Exercise:
Everything in the entries except the pictures must be repeated exactly.

Material to process:
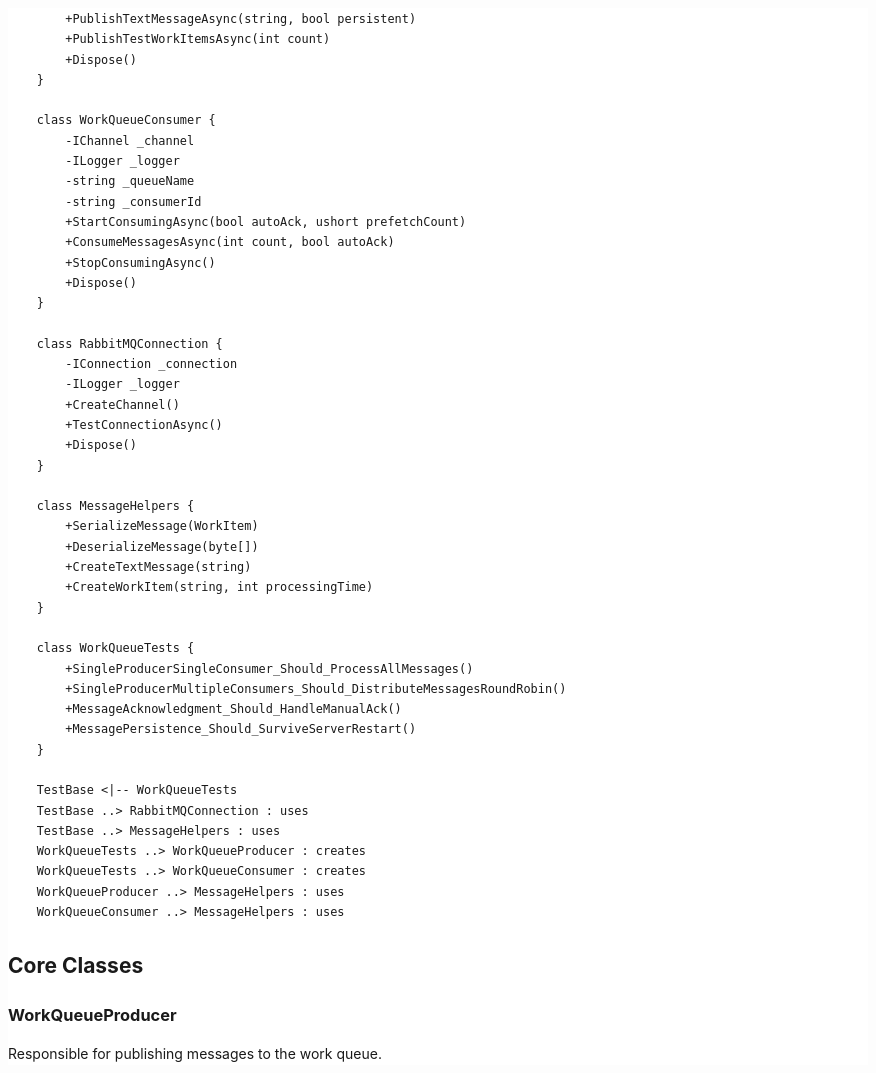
 ```mermaid
        +PublishTextMessageAsync(string, bool persistent)
        +PublishTestWorkItemsAsync(int count)
        +Dispose()
    }
    
    class WorkQueueConsumer {
        -IChannel _channel
        -ILogger _logger
        -string _queueName
        -string _consumerId
        +StartConsumingAsync(bool autoAck, ushort prefetchCount)
        +ConsumeMessagesAsync(int count, bool autoAck)
        +StopConsumingAsync()
        +Dispose()
    }
    
    class RabbitMQConnection {
        -IConnection _connection
        -ILogger _logger
        +CreateChannel()
        +TestConnectionAsync()
        +Dispose()
    }
    
    class MessageHelpers {
        +SerializeMessage(WorkItem)
        +DeserializeMessage(byte[])
        +CreateTextMessage(string)
        +CreateWorkItem(string, int processingTime)
    }
    
    class WorkQueueTests {
        +SingleProducerSingleConsumer_Should_ProcessAllMessages()
        +SingleProducerMultipleConsumers_Should_DistributeMessagesRoundRobin()
        +MessageAcknowledgment_Should_HandleManualAck()
        +MessagePersistence_Should_SurviveServerRestart()
    }
    
    TestBase <|-- WorkQueueTests
    TestBase ..> RabbitMQConnection : uses
    TestBase ..> MessageHelpers : uses
    WorkQueueTests ..> WorkQueueProducer : creates
    WorkQueueTests ..> WorkQueueConsumer : creates
    WorkQueueProducer ..> MessageHelpers : uses
    WorkQueueConsumer ..> MessageHelpers : uses
```

## Core Classes

### WorkQueueProducer
Responsible for publishing messages to the work queue.
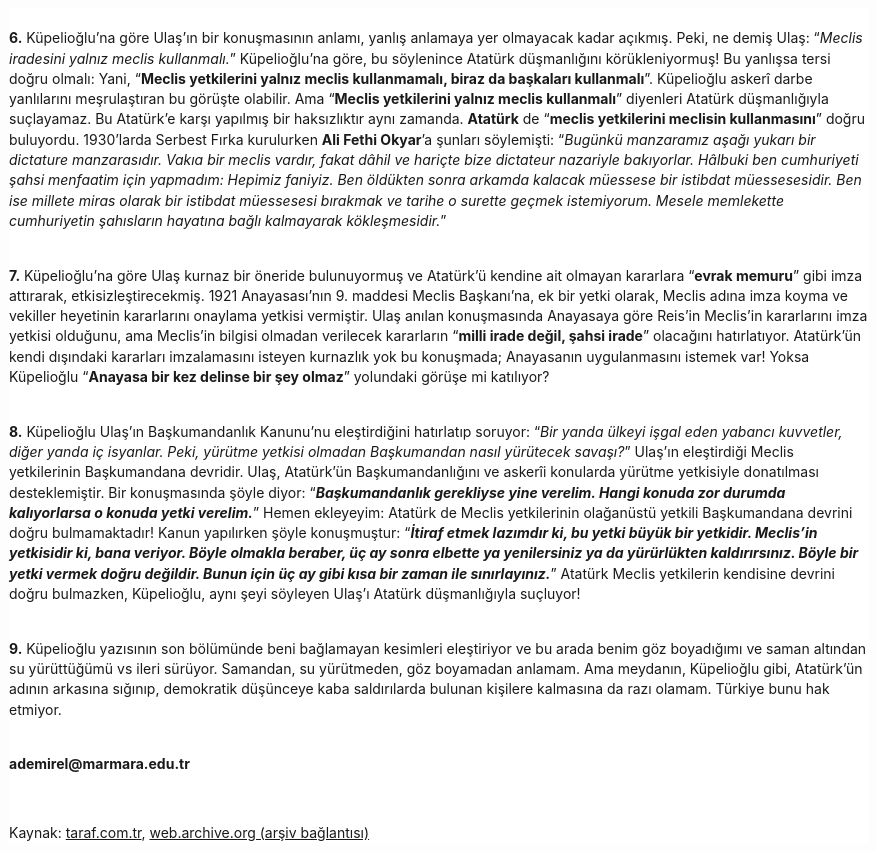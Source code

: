 <p><b><br/>6.</b> Küpelioğlu’na göre Ulaş’ın bir konuşmasının anlamı, yanlış anlamaya yer olmayacak kadar açıkmış. Peki, ne demiş Ulaş: “<i>Meclis iradesini yalnız meclis kullanmalı.</i>” Küpelioğlu’na göre, bu söylenince Atatürk düşmanlığını körükleniyormuş! Bu yanlışsa tersi doğru olmalı: Yani, “<b>Meclis yetkilerini yalnız meclis kullanmamalı, biraz da başkaları kullanmalı</b>”. Küpelioğlu askerî darbe yanlılarını meşrulaştıran bu görüşte olabilir. Ama “<b>Meclis yetkilerini yalnız meclis kullanmalı</b>” diyenleri Atatürk düşmanlığıyla suçlayamaz. Bu Atatürk’e karşı yapılmış bir haksızlıktır aynı zamanda. <b>Atatürk</b> de “<b>meclis yetkilerini meclisin kullanmasını</b>” doğru buluyordu. 1930’larda Serbest Fırka kurulurken <b>Ali Fethi Okyar</b>’a şunları söylemişti: “<i>Bugünkü manzaramız aşağı yukarı bir dictature manzarasıdır. Vakıa bir meclis vardır, fakat dâhil ve hariçte bize dictateur nazariyle bakıyorlar. Hâlbuki ben cumhuriyeti şahsi menfaatim için yapmadım: Hepimiz faniyiz. Ben öldükten sonra arkamda kalacak müessese bir istibdat müessesesidir. Ben ise millete miras olarak bir istibdat müessesesi bırakmak ve tarihe o surette geçmek istemiyorum. Mesele memlekette cumhuriyetin şahısların hayatına bağlı kalmayarak kökleşmesidir.</i>”</p>
<p><b><br/>7.</b> Küpelioğlu’na göre Ulaş kurnaz bir öneride bulunuyormuş ve Atatürk’ü kendine ait olmayan kararlara “<b>evrak memuru</b>” gibi imza attırarak, etkisizleştirecekmiş. 1921 Anayasası’nın 9. maddesi Meclis Başkanı’na, ek bir yetki olarak, Meclis adına imza koyma ve vekiller heyetinin kararlarını onaylama yetkisi vermiştir. Ulaş anılan konuşmasında Anayasaya göre Reis’in Meclis’in kararlarını imza yetkisi olduğunu, ama Meclis’in bilgisi olmadan verilecek kararların “<b>milli irade değil, şahsi irade</b>” olacağını hatırlatıyor. Atatürk’ün kendi dışındaki kararları imzalamasını isteyen kurnazlık yok bu konuşmada; Anayasanın uygulanmasını istemek var! Yoksa Küpelioğlu “<b>Anayasa bir kez delinse bir şey olmaz</b>” yolundaki görüşe mi katılıyor?</p>
<p><b><br/>8.</b> Küpelioğlu Ulaş’ın Başkumandanlık Kanunu’nu eleştirdiğini hatırlatıp soruyor: “<i>Bir yanda ülkeyi işgal eden yabancı kuvvetler, diğer yanda iç isyanlar. Peki, yürütme yetkisi olmadan Başkumandan nasıl yürütecek savaşı?</i>” Ulaş’ın eleştirdiği Meclis yetkilerinin Başkumandana devridir. Ulaş, Atatürk’ün Başkumandanlığını ve askerîi konularda yürütme yetkisiyle donatılması desteklemiştir. Bir konuşmasında şöyle diyor: “<b><i>Başkumandanlık gerekliyse yine verelim. Hangi konuda zor durumda kalıyorlarsa o konuda yetki verelim.</i></b>” Hemen ekleyeyim: Atatürk de Meclis yetkilerinin olağanüstü yetkili Başkumandana devrini doğru bulmamaktadır! Kanun yapılırken şöyle konuşmuştur: “<b><i>İtiraf etmek lazımdır ki, bu yetki büyük bir yetkidir. Meclis’in yetkisidir ki, bana veriyor. Böyle olmakla beraber, üç ay sonra elbette ya yenilersiniz ya da yürürlükten kaldırırsınız. Böyle bir yetki vermek doğru değildir. Bunun için üç ay gibi kısa bir zaman ile sınırlayınız.</i></b>” Atatürk Meclis yetkilerin kendisine devrini doğru bulmazken, Küpelioğlu, aynı şeyi söyleyen Ulaş’ı Atatürk düşmanlığıyla suçluyor!</p>
<p><b><br/>9.</b> Küpelioğlu yazısının son bölümünde beni bağlamayan kesimleri eleştiriyor ve bu arada benim göz boyadığımı ve saman altından su yürüttüğümü vs ileri sürüyor. Samandan, su yürütmeden, göz boyamadan anlamam. Ama meydanın, Küpelioğlu gibi, Atatürk’ün adının arkasına sığınıp, demokratik düşünceye kaba saldırılarda bulunan kişilere kalmasına da razı olamam. Türkiye bunu hak etmiyor.</p><b>
<p><br/>ademirel@marmara.edu.tr</p>
<p></p></b> 
</div>

Kaynak: [taraf.com.tr](http://www.taraf.com.tr:80/ahmet-demirel/makale-19-yil-gecikmis-bir-cevap.htm), [web.archive.org (arşiv bağlantısı)](http://web.archive.org/web/20131007134753/http://www.taraf.com.tr:80/ahmet-demirel/makale-19-yil-gecikmis-bir-cevap.htm)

Output below:
 ```mermaid
        +PublishTextMessageAsync(string, bool persistent)
        +PublishTestWorkItemsAsync(int count)
        +Dispose()
    }
    
    class WorkQueueConsumer {
        -IChannel _channel
        -ILogger _logger
        -string _queueName
        -string _consumerId
        +StartConsumingAsync(bool autoAck, ushort prefetchCount)
        +ConsumeMessagesAsync(int count, bool autoAck)
        +StopConsumingAsync()
        +Dispose()
    }
    
    class RabbitMQConnection {
        -IConnection _connection
        -ILogger _logger
        +CreateChannel()
        +TestConnectionAsync()
        +Dispose()
    }
    
    class MessageHelpers {
        +SerializeMessage(WorkItem)
        +DeserializeMessage(byte[])
        +CreateTextMessage(string)
        +CreateWorkItem(string, int processingTime)
    }
    
    class WorkQueueTests {
        +SingleProducerSingleConsumer_Should_ProcessAllMessages()
        +SingleProducerMultipleConsumers_Should_DistributeMessagesRoundRobin()
        +MessageAcknowledgment_Should_HandleManualAck()
        +MessagePersistence_Should_SurviveServerRestart()
    }
    
    TestBase <|-- WorkQueueTests
    TestBase ..> RabbitMQConnection : uses
    TestBase ..> MessageHelpers : uses
    WorkQueueTests ..> WorkQueueProducer : creates
    WorkQueueTests ..> WorkQueueConsumer : creates
    WorkQueueProducer ..> MessageHelpers : uses
    WorkQueueConsumer ..> MessageHelpers : uses
```

## Core Classes

### WorkQueueProducer
Responsible for publishing messages to the work queue.
Source code

: <p><b><br/>6.</b> Küpelioğlu’na göre Ulaş’ın bir konuşmasının anlamı, yanlış anlamaya yer olmayacak kadar açıkmış. Peki, ne demiş Ulaş: “<i>Meclis iradesini yalnız meclis kullanmalı.</i>” Küpelioğlu’na göre, bu söylenince Atatürk düşmanlığını körükleniyormuş! Bu yanlışsa tersi doğru olmalı: Yani, “<b>Meclis yetkilerini yalnız meclis kullanmamalı, biraz da başkaları kullanmalı</b>”. Küpelioğlu askerî darbe yanlılarını meşrulaştıran bu görüşte olabilir. Ama “<b>Meclis yetkilerini yalnız meclis kullanmalı</b>” diyenleri Atatürk düşmanlığıyla suçlayamaz. Bu Atatürk’e karşı yapılmış bir haksızlıktır aynı zamanda. <b>Atatürk</b> de “<b>meclis yetkilerini meclisin kullanmasını</b>” doğru buluyordu. 1930’larda Serbest Fırka kurulurken <b>Ali Fethi Okyar</b>’a şunları söylemişti: “<i>Bugünkü manzaramız aşağı yukarı bir dictature manzarasıdır. Vakıa bir meclis vardır, fakat dâhil ve hariçte bize dictateur nazariyle bakıyorlar. Hâlbuki ben cumhuriyeti şahsi menfaatim için yapmadım: Hepimiz faniyiz. Ben öldükten sonra arkamda kalacak müessese bir istibdat müessesesidir. Ben ise millete miras olarak bir istibdat müessesesi bırakmak ve tarihe o surette geçmek istemiyorum. Mesele memlekette cumhuriyetin şahısların hayatına bağlı kalmayarak kökleşmesidir.</i>”</p>
<p><b><br/>7.</b> Küpelioğlu’na göre Ulaş kurnaz bir öneride bulunuyormuş ve Atatürk’ü kendine ait olmayan kararlara “<b>evrak memuru</b>” gibi imza attırarak, etkisizleştirecekmiş. 1921 Anayasası’nın 9. maddesi Meclis Başkanı’na, ek bir yetki olarak, Meclis adına imza koyma ve vekiller heyetinin kararlarını onaylama yetkisi vermiştir. Ulaş anılan konuşmasında Anayasaya göre Reis’in Meclis’in kararlarını imza yetkisi olduğunu, ama Meclis’in bilgisi olmadan verilecek kararların “<b>milli irade değil, şahsi irade</b>” olacağını hatırlatıyor. Atatürk’ün kendi dışındaki kararları imzalamasını isteyen kurnazlık yok bu konuşmada; Anayasanın uygulanmasını istemek var! Yoksa Küpelioğlu “<b>Anayasa bir kez delinse bir şey olmaz</b>” yolundaki görüşe mi katılıyor?</p>
<p><b><br/>8.</b> Küpelioğlu Ulaş’ın Başkumandanlık Kanunu’nu eleştirdiğini hatırlatıp soruyor: “<i>Bir yanda ülkeyi işgal eden yabancı kuvvetler, diğer yanda iç isyanlar. Peki, yürütme yetkisi olmadan Başkumandan nasıl yürütecek savaşı?</i>” Ulaş’ın eleştirdiği Meclis yetkilerinin Başkumandana devridir. Ulaş, Atatürk’ün Başkumandanlığını ve askerîi konularda yürütme yetkisiyle donatılması desteklemiştir. Bir konuşmasında şöyle diyor: “<b><i>Başkumandanlık gerekliyse yine verelim. Hangi konuda zor durumda kalıyorlarsa o konuda yetki verelim.</i></b>” Hemen ekleyeyim: Atatürk de Meclis yetkilerinin olağanüstü yetkili Başkumandana devrini doğru bulmamaktadır! Kanun yapılırken şöyle konuşmuştur: “<b><i>İtiraf etmek lazımdır ki, bu yetki büyük bir yetkidir. Meclis’in yetkisidir ki, bana veriyor. Böyle olmakla beraber, üç ay sonra elbette ya yenilersiniz ya da yürürlükten kaldırırsınız. Böyle bir yetki vermek doğru değildir. Bunun için üç ay gibi kısa bir zaman ile sınırlayınız.</i></b>” Atatürk Meclis yetkilerin kendisine devrini doğru bulmazken, Küpelioğlu, aynı şeyi söyleyen Ulaş’ı Atatürk düşmanlığıyla suçluyor!</p>
<p><b><br/>9.</b> Küpelioğlu yazısının son bölümünde beni bağlamayan kesimleri eleştiriyor ve bu arada benim göz boyadığımı ve saman altından su yürüttüğümü vs ileri sürüyor. Samandan, su yürütmeden, göz boyamadan anlamam. Ama meydanın, Küpelioğlu gibi, Atatürk’ün adının arkasına sığınıp, demokratik düşünceye kaba saldırılarda bulunan kişilere kalmasına da razı olamam. Türkiye bunu hak etmiyor.</p><b>
<p><br/>ademirel@marmara.edu.tr</p>
<p></p></b> 
</div>

Kaynak: [taraf.com.tr](http://www.taraf.com.tr:80/ahmet-demirel/makale-19-yil-gecikmis-bir-cevap.htm), [web.archive.org (arşiv bağlantısı)](http://web.archive.org/web/20131007134753/http://www.taraf.com.tr:80/ahmet-demirel/makale-19-yil-gecikmis-bir-cevap.htm)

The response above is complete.